Velodyne DD15 - worth repairing the plate amp?


The amp in my 2008 Velodyne DD15 is dead as a door nail. 

How good is this old marvel compared to today's offerings?

Worth investing another $500 (to have amp repaired, incl roundtrip shipping, tax, etc)? Or just use as passive sub?

How does it compete to modern subs, for example SBS SB-2000 or SB-3000 (both under $1k pre owned)?

kraftwerkturbo
@m-db Mine was a DD18 made in 2006.  I'm not complaining about the failure.  It went 17 years with no problems and I got it fixed for not that much money.  
whart Those Class D plate amps with 'electronic' (can't think of the term) power supplies (without the huge/heavy transformers and coolers) are very light and cheap to ship. My LT1300 plate amp is 40 lbs, this one is maybe 5 lbs. 

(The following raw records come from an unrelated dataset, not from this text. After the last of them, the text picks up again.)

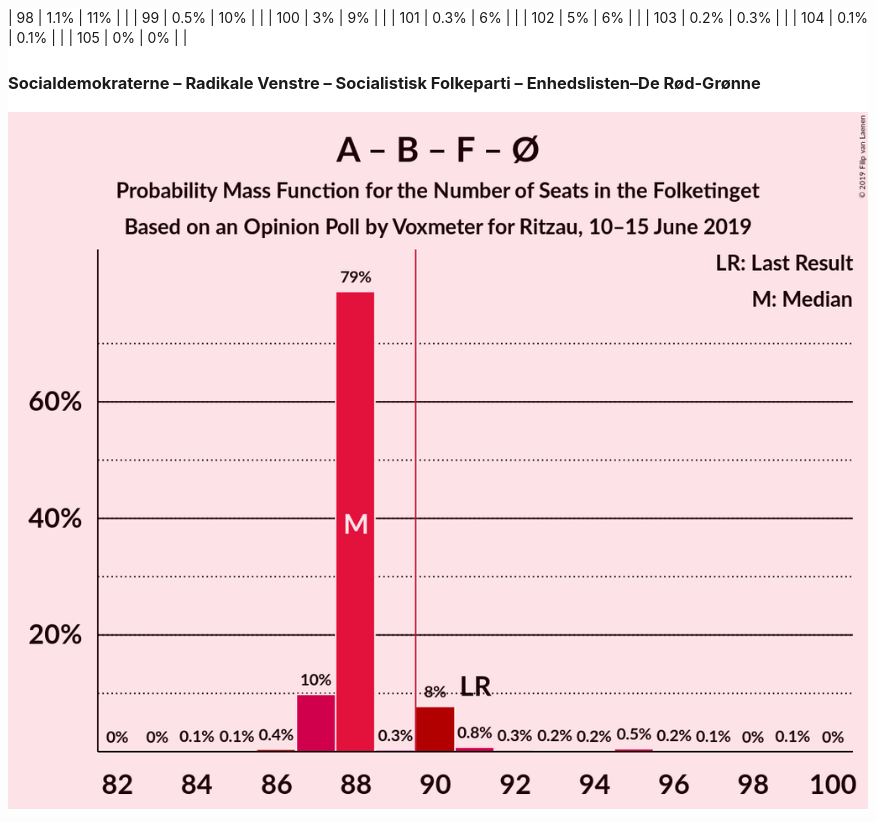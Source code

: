 | 98 | 1.1% | 11% |  |
| 99 | 0.5% | 10% |  |
| 100 | 3% | 9% |  |
| 101 | 0.3% | 6% |  |
| 102 | 5% | 6% |  |
| 103 | 0.2% | 0.3% |  |
| 104 | 0.1% | 0.1% |  |
| 105 | 0% | 0% |  |

### Socialdemokraterne – Radikale Venstre – Socialistisk Folkeparti – Enhedslisten–De Rød-Grønne

![Graph with seats probability mass function not yet produced](2019-06-15-Voxmeter-coalitions-seats-pmf-a–b–f–ø.png "Seats Probability Mass Function")
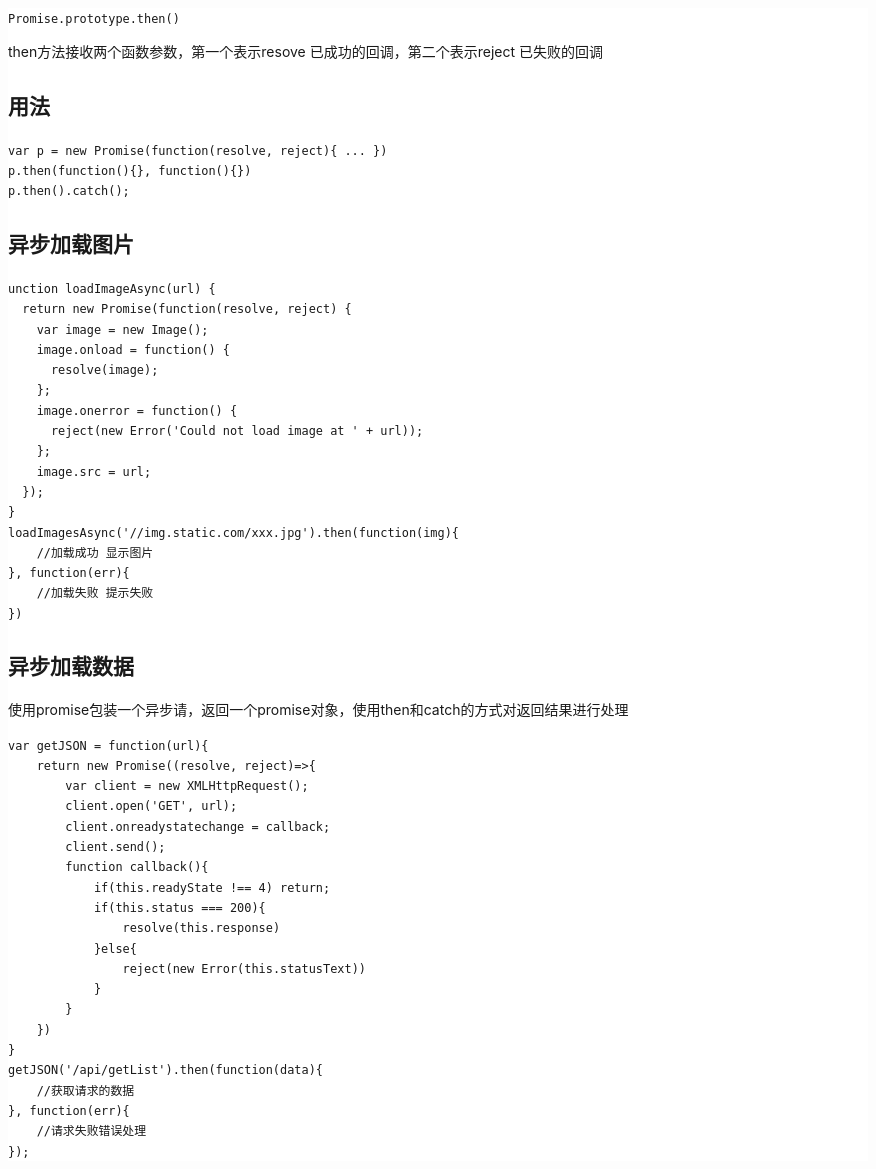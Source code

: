 
```
Promise.prototype.then()

```

then方法接收两个函数参数，第一个表示resove 已成功的回调，第二个表示reject 已失败的回调

## 用法

```
var p = new Promise(function(resolve, reject){ ... })
p.then(function(){}, function(){})
p.then().catch();

```

## 异步加载图片

```
unction loadImageAsync(url) {
  return new Promise(function(resolve, reject) {
    var image = new Image();
    image.onload = function() {
      resolve(image);
    };
    image.onerror = function() {
      reject(new Error('Could not load image at ' + url));
    };
    image.src = url;
  });
}
loadImagesAsync('//img.static.com/xxx.jpg').then(function(img){
	//加载成功 显示图片
}, function(err){
	//加载失败 提示失败
})

```

## 异步加载数据

使用promise包装一个异步请，返回一个promise对象，使用then和catch的方式对返回结果进行处理

```
var getJSON = function(url){
	return new Promise((resolve, reject)=>{
		var client = new XMLHttpRequest();
		client.open('GET', url);
		client.onreadystatechange = callback;
		client.send();
		function callback(){
			if(this.readyState !== 4) return;
			if(this.status === 200){
				resolve(this.response)
			}else{
				reject(new Error(this.statusText))
			}
		}
	})
}
getJSON('/api/getList').then(function(data){
	//获取请求的数据
}, function(err){
	//请求失败错误处理
});
```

I just picked up an Earthquake MiniMe DSP P12,  at $640 ($1300msrp) it was a great value and perfect for movies and non critical music , but my brother's HGS 15 walks all over it.  

Those big Velodyne have great pitch definition and really dig deep.  

CORRECTION: My Velodyne Plus subwoofers have been in my service for 12 years, not 22. Velodyne CA. Digital Drive Optimization technology may be over 20 years old beginning with the SMS-1. My apologies.

["On the other hand my current Plus 12’s and the 10 Plus are over 22 years old."  "set between +1 - +5dB between 38Hz - 15Hz for the past 22 years."] 

@kraftwerkturbo ,

It is not push pull kraft it is push push and totally relevant to this topic if you want the best performance. Take any subwoofer and play a bass heavy number at highish volume. Put your hand on the subwoofers enclosure. You will feel it vibrating, even if it is spiked to the floor. This is distortion. Ideally you should feel nothing. A sub like the Martin Logan will have 90% less vibration = less distortion. If you like distortion go with a single driver design, even s servo driven single driver design is going to have more distortion.